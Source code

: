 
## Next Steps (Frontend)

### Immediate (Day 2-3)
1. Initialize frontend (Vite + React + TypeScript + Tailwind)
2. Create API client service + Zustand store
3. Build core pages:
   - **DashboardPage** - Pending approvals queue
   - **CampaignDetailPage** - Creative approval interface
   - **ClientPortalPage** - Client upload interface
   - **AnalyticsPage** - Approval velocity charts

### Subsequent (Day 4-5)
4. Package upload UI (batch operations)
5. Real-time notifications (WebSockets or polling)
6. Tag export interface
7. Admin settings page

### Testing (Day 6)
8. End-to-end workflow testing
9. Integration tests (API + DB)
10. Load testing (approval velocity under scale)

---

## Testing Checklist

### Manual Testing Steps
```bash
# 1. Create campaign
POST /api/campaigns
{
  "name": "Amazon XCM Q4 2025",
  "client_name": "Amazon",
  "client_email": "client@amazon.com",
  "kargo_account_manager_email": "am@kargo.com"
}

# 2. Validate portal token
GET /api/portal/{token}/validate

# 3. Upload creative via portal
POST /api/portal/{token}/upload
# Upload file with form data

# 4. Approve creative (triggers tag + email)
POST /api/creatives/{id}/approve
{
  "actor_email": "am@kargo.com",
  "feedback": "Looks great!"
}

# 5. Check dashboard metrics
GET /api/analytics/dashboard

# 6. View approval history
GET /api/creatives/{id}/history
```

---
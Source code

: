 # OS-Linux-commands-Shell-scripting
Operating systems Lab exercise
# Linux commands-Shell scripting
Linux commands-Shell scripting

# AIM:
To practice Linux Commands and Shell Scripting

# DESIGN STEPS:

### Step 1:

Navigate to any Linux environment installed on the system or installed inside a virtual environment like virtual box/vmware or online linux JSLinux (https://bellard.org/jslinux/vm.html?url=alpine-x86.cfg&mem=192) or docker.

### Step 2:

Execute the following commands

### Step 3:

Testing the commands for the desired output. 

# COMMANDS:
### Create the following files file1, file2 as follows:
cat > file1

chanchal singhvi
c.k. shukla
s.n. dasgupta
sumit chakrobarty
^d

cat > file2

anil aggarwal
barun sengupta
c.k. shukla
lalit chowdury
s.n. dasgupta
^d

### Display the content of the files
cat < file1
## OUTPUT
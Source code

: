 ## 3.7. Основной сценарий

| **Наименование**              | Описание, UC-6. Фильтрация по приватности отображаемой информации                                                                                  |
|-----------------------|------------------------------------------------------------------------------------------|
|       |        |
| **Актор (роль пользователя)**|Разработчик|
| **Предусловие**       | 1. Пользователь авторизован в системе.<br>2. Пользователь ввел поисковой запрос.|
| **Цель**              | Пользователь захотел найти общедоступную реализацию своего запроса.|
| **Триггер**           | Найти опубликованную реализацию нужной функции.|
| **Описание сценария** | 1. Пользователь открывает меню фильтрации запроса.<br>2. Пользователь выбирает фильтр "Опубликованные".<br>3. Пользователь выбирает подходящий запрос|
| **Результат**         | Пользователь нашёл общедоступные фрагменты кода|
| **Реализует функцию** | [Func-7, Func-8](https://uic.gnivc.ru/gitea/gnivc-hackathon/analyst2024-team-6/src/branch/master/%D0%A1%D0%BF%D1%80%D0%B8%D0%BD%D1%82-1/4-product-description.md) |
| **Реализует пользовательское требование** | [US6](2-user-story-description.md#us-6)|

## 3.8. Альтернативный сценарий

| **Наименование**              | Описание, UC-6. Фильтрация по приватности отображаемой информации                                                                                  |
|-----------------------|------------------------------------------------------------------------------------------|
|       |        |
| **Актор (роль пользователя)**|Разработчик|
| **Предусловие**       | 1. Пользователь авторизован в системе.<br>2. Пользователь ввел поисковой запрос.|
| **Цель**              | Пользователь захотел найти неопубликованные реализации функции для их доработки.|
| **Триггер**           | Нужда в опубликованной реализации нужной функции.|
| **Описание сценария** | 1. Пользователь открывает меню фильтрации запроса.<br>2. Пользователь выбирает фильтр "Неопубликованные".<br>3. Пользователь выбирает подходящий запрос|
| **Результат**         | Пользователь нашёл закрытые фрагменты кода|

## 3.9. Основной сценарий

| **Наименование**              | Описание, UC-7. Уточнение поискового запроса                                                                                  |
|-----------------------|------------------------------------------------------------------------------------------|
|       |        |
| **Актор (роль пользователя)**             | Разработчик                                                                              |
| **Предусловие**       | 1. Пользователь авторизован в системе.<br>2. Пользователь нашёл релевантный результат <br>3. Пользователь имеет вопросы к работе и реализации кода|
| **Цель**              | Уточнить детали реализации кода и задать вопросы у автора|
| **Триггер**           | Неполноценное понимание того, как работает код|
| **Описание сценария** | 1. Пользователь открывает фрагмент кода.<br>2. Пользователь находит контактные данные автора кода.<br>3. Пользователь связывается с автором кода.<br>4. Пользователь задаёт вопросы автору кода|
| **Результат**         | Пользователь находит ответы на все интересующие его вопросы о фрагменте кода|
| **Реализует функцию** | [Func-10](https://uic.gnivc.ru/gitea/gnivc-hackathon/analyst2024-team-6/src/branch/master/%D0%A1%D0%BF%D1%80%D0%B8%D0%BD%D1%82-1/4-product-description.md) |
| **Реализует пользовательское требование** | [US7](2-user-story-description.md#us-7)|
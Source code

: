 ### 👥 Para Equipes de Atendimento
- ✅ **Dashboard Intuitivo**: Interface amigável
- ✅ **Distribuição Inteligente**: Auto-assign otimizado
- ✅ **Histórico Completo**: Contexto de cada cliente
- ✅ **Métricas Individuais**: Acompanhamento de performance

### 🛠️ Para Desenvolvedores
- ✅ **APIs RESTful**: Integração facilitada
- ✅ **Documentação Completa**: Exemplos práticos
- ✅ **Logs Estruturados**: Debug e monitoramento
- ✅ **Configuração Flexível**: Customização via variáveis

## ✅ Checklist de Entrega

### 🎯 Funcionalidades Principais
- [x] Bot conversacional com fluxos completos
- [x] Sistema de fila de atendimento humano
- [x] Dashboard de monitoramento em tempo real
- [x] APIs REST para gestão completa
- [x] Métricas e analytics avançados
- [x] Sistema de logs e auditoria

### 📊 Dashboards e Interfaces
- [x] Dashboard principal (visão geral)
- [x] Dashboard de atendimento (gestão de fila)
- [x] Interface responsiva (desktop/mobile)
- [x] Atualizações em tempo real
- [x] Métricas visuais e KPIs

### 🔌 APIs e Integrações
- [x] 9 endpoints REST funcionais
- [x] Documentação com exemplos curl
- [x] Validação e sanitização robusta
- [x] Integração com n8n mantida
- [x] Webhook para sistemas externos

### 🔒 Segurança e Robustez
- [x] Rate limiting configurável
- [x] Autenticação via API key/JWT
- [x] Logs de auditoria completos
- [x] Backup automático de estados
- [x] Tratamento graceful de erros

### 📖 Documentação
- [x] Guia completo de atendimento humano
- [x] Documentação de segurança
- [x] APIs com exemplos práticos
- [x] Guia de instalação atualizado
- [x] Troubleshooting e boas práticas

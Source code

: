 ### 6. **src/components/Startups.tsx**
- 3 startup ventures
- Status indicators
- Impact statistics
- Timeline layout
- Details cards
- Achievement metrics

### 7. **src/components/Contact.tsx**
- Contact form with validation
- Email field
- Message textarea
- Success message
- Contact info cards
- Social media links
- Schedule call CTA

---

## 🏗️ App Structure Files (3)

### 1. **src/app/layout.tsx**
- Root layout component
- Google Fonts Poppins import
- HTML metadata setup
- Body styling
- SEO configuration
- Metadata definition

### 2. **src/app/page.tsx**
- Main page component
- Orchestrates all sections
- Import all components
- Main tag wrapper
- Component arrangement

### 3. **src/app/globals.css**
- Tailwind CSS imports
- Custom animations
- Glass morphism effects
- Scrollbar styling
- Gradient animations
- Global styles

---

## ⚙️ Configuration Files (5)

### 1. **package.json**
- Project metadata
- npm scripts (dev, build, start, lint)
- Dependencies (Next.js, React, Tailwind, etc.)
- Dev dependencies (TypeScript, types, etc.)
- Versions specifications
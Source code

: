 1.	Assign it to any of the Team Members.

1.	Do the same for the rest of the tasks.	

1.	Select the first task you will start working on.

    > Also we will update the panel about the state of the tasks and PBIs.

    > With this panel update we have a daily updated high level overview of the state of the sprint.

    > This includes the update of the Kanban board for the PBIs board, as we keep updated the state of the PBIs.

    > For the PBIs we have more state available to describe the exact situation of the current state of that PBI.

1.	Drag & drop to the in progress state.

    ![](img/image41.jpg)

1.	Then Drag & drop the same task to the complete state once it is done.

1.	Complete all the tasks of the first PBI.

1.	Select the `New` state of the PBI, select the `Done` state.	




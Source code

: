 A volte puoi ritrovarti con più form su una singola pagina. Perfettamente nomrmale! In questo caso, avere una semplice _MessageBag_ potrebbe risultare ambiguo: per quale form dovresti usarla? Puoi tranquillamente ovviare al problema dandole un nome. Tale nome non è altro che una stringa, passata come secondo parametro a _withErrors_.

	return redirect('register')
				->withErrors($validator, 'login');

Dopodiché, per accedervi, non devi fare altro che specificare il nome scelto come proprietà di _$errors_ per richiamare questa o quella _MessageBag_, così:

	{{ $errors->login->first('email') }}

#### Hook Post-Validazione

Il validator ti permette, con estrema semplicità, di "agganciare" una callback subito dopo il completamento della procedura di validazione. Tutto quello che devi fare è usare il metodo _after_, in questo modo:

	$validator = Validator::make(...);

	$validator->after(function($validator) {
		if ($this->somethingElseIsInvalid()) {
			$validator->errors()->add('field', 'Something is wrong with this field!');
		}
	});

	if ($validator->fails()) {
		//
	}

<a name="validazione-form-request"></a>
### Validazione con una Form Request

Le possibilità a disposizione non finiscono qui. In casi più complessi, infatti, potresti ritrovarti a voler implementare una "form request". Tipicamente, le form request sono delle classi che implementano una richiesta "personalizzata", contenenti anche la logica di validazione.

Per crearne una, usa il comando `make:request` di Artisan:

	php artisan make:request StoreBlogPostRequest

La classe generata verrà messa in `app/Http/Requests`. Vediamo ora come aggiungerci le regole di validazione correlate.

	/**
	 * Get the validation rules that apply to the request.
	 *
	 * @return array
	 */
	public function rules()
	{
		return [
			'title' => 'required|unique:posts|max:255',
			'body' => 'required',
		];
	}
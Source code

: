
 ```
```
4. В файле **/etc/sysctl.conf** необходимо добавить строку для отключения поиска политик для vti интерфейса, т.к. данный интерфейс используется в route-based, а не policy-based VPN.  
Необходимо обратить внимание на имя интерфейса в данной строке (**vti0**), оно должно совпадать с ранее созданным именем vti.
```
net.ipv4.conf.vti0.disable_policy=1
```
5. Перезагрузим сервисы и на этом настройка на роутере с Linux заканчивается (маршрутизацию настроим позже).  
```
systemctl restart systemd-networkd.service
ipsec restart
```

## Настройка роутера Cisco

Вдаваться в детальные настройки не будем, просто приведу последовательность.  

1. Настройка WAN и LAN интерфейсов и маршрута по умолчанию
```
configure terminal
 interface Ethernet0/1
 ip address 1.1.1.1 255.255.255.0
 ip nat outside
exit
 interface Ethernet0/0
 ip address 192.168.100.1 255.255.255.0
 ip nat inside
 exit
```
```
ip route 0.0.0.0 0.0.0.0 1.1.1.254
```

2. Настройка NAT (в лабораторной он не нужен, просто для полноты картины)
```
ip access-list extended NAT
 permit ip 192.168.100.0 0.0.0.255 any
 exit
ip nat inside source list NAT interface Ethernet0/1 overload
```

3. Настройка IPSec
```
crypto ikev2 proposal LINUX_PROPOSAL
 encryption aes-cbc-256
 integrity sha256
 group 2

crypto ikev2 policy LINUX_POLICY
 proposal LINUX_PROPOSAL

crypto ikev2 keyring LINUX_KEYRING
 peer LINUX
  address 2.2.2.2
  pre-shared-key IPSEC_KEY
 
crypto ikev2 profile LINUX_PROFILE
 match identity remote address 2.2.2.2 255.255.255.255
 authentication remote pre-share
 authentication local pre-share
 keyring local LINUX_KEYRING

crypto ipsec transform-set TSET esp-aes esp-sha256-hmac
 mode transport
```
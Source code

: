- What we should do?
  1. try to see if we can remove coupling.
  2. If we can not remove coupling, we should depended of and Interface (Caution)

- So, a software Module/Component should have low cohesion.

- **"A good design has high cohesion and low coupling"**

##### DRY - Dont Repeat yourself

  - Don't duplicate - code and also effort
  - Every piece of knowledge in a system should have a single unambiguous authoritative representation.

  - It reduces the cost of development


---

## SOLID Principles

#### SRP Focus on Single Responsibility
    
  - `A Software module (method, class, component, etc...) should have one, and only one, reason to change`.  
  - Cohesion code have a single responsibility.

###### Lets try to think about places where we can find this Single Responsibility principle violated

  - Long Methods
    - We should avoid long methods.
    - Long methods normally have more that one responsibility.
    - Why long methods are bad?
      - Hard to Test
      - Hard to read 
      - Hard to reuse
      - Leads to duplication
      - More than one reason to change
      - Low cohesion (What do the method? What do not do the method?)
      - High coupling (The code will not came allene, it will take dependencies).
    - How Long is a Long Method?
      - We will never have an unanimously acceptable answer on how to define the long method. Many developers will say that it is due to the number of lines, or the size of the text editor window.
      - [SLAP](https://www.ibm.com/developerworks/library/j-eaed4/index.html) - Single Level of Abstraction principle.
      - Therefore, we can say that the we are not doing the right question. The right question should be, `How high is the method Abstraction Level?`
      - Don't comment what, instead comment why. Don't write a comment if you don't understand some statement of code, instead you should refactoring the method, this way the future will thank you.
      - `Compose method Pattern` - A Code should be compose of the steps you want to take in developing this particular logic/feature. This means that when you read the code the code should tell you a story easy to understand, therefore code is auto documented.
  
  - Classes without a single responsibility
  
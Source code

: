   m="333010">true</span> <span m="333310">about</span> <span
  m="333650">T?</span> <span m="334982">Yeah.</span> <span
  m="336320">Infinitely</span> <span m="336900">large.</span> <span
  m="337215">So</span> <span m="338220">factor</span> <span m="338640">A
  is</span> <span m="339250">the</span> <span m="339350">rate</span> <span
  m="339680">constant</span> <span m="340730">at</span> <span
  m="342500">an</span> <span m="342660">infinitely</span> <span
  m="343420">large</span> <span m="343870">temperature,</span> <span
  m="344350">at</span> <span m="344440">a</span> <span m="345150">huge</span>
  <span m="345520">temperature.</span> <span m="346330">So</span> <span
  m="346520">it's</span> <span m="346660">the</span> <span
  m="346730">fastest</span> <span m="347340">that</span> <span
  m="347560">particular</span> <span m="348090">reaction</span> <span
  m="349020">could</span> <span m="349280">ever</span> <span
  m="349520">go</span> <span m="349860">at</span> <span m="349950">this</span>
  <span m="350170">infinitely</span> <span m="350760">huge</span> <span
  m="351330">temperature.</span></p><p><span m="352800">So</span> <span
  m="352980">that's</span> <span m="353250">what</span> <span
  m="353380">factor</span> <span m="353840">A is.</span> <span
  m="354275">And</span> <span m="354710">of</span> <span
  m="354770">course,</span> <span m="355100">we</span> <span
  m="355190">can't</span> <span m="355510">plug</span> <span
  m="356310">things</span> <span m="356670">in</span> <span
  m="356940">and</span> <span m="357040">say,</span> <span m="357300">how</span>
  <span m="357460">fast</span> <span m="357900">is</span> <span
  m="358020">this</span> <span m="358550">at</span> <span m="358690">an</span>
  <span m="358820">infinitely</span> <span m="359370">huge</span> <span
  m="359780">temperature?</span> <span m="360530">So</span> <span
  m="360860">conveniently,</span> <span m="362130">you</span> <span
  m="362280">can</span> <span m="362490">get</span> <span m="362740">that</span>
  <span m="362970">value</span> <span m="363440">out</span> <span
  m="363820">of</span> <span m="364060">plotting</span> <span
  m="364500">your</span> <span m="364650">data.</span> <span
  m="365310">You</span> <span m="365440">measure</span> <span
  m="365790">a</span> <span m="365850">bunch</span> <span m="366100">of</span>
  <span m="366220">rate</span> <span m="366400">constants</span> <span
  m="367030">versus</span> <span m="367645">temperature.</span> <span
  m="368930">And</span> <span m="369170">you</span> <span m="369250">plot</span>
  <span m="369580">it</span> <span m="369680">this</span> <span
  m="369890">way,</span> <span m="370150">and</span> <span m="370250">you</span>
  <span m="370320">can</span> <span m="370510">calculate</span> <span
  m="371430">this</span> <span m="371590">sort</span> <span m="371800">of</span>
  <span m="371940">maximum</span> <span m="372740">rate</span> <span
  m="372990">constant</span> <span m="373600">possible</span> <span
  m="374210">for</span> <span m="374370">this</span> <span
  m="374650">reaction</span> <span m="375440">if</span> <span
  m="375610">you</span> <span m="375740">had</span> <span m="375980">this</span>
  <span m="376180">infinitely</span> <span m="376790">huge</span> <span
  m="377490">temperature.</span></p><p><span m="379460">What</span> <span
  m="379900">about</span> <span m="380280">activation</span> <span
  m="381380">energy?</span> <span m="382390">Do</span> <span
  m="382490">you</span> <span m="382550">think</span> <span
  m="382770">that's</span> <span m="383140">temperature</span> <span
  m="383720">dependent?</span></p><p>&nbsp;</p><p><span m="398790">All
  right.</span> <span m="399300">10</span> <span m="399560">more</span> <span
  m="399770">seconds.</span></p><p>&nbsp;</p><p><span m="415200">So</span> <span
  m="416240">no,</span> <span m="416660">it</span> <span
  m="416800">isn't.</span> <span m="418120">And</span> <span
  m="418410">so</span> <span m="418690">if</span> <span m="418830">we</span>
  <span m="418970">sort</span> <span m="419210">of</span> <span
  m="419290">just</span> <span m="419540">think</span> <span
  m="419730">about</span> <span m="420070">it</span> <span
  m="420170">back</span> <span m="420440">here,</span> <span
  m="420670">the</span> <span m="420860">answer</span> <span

-=-=-=-=-

Using the listing, filter for "Contact" and return the matching lines.

• SOLUTION:
### 7. **src/components/Contact.tsx**
- Contact form with validation
- Contact info cards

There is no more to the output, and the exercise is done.